The king’s passions were for the arts. Matters of state interested him but little. He surrounded himself with a group of artists, poets, writers, intellectuals, architects, and craftsmen, even excluding his nobility from his council. Those few nobles who understood something of James III’s personality nonetheless resented his attitude. As for those nobles who were less sensitive, they disliked the king and were jealous of his friendships with others. Still, they did not object to his weakness when it came to punishing them for their lawlessness.

James was always willing to be bought off for hard coin.

It helped him to pay for his extravagances.

Scotland was beset with famine and depression, yet the king did not see it. He collected beautiful jewelry and exquisite manuscripts. He purchased a fine altar-piece by the artist Hugo van der Goes that showed James and Margaret at prayer. The king supported a group of poets, and oversaw the minting of beautiful coinage. He had the great hall at Stirling Castle built by his favorite architect, Robert Cochrane. As James was very particular about his royal prestige, the addition to this castle pleased him greatly. He loved entertaining there once it was finished. And he could not have been
 
more delighted than when the pope elevated St. Andrews from a mere bishopric to an archiepiscopal status in 1472.

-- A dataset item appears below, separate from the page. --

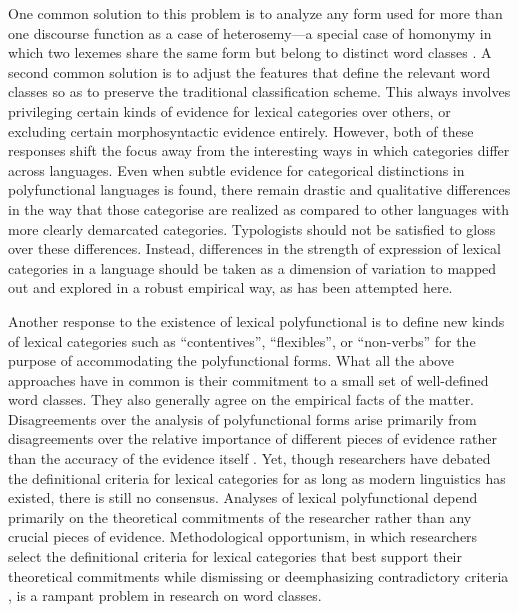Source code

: One common solution to this problem is to analyze any form used for more than one discourse function as a case of heterosemy—a special case of homonymy in which two lexemes share the same form but belong to distinct word classes \parencite{Lichtenberk1991}. A second common solution is to adjust the features that define the relevant word classes so as to preserve the traditional classification scheme. This always involves privileging certain kinds of evidence for lexical categories over others, or excluding certain morphosyntactic evidence entirely. However, both of these responses shift the focus away from the interesting ways in which categories differ across languages. Even when subtle evidence for categorical distinctions in polyfunctional languages is found, there remain drastic and qualitative differences in the way that those categorise are realized as compared to other languages with more clearly demarcated categories. Typologists should not be satisfied to gloss over these differences. Instead, differences in the strength of expression of lexical categories in a language should be taken as a dimension of variation to mapped out and explored in a robust empirical way, as has been attempted here.

Another response to the existence of lexical polyfunctional is to define new kinds of lexical categories such as \enquote{contentives}, \enquote{flexibles}, or \enquote{non-verbs} \parencites{HengeveldRijkhoff2005}{Luuk2010} for the purpose of accommodating the polyfunctional forms. What all the above approaches have in common is their commitment to a small set of well-defined word classes. They also generally agree on the empirical facts of the matter. Disagreements over the analysis of polyfunctional forms arise primarily from disagreements over the relative importance of different pieces of evidence rather than the accuracy of the evidence itself \parencites[235]{Wetzer1992}[32]{Stassen1997}[58]{CroftLier2012}. Yet, though researchers have debated the definitional criteria for lexical categories for as long as modern linguistics has existed, there is still no consensus. Analyses of lexical polyfunctional depend primarily on the theoretical commitments of the researcher rather than any crucial pieces of evidence. Methodological opportunism, in which researchers select the definitional criteria for lexical categories that best support their theoretical commitments while dismissing or deemphasizing contradictory criteria \parencite[30]{Croft2001b}, is a rampant problem in research on word classes.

All of it, however, meant little to Scotland’s nobles.

This king with his flair for beautiful clothing and acces-sories, this royal Stewart who spoke perfect French but knew nothing of the Gaelic language of the Highlands, was an anathema to them. And yet the one area of government in which the king would involve himself was diplomacy. He worked very hard in 1478 to arrange a marriage between his sister, Princess Margaret, and the English king, Edward IV’s brother-in-law, Lord Rivers.

Unfortunately the match could not go forward, as the princess, who had been having an affair with Lord Crichton, found herself pregnant. And after that the king’s reign began to descend into chaos.

Convinced his younger brothers were plotting against him, he ordered them arrested. The elder, the Duke of Albany, escaped. The younger, the Earl of Mar, did not, and died under suspicious circumstances in the king’s custody. Their supporters were naturally angered. Albany had fled to England and sought help from Edward IV, who declared him King Alexander IV. The border fighting, usually sporadic, turned into a war, with Richard, Duke of Gloucester, leading the English armies into Scotland accompanied by Albany. James moved to meet his brother, but his nobles turned on him, murdered his favorites, and took him back to Edinburgh a captive. Then, to the complete puzzlement of Richard of Gloucester, Alexander, Duke of Albany, became his older brother’s closest adviser and friend.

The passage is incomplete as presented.